TASK DIRECTIONS
Please find all lines containing "ebpp" in the listing below and copy them.

----

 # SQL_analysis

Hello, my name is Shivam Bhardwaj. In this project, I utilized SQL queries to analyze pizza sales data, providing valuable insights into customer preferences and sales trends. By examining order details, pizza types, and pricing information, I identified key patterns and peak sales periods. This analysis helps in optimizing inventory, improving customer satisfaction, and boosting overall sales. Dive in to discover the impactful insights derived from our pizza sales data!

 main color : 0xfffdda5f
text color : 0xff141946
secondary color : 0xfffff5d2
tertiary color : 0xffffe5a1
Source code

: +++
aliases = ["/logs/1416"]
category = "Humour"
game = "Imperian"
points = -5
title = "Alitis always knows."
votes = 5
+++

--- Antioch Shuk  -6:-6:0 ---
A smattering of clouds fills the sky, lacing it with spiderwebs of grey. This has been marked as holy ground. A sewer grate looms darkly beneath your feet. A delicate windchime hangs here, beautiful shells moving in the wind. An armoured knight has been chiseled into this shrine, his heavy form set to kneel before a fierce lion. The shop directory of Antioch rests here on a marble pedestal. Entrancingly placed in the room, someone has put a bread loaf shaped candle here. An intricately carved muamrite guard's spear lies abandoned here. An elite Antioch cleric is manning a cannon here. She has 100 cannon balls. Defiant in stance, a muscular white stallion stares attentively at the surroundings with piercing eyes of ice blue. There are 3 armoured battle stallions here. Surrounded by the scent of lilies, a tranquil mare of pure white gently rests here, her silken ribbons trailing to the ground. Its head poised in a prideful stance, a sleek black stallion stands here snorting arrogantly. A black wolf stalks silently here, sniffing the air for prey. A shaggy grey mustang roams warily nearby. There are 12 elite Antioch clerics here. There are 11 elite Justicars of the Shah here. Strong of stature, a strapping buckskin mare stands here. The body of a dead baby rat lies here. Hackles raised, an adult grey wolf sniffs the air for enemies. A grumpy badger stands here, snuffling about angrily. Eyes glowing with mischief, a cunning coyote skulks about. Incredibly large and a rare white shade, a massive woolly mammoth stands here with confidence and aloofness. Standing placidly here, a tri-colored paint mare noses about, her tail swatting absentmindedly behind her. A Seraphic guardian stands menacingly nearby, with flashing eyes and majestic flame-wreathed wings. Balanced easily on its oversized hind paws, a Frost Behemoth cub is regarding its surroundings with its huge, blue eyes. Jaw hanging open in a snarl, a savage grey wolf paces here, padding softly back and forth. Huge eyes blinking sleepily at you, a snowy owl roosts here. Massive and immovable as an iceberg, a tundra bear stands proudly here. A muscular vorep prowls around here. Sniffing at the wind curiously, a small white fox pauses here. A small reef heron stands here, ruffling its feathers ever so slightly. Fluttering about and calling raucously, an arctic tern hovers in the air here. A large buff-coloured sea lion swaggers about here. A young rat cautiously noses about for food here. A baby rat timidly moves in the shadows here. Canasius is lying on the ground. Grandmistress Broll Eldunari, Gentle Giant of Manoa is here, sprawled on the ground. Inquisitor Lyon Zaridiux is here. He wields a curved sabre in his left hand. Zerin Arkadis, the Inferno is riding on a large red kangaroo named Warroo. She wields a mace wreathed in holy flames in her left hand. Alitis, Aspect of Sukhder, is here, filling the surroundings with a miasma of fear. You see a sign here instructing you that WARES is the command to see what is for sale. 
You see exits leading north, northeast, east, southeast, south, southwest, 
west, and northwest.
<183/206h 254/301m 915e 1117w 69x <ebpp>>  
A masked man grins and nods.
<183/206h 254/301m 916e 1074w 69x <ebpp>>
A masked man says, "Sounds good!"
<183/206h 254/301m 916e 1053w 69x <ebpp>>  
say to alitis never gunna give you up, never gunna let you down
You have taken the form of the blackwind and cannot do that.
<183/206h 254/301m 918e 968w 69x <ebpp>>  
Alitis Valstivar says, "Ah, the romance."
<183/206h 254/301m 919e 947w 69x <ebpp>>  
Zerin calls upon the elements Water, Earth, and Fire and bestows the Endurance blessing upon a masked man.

----

ANSWER SPACE
<183/206h 254/301m 915e 1117w 69x <ebpp>>  
<183/206h 254/301m 916e 1074w 69x <ebpp>>
<183/206h 254/301m 916e 1053w 69x <ebpp>>  
<183/206h 254/301m 918e 968w 69x <ebpp>>  
<183/206h 254/301m 919e 947w 69x <ebpp>>  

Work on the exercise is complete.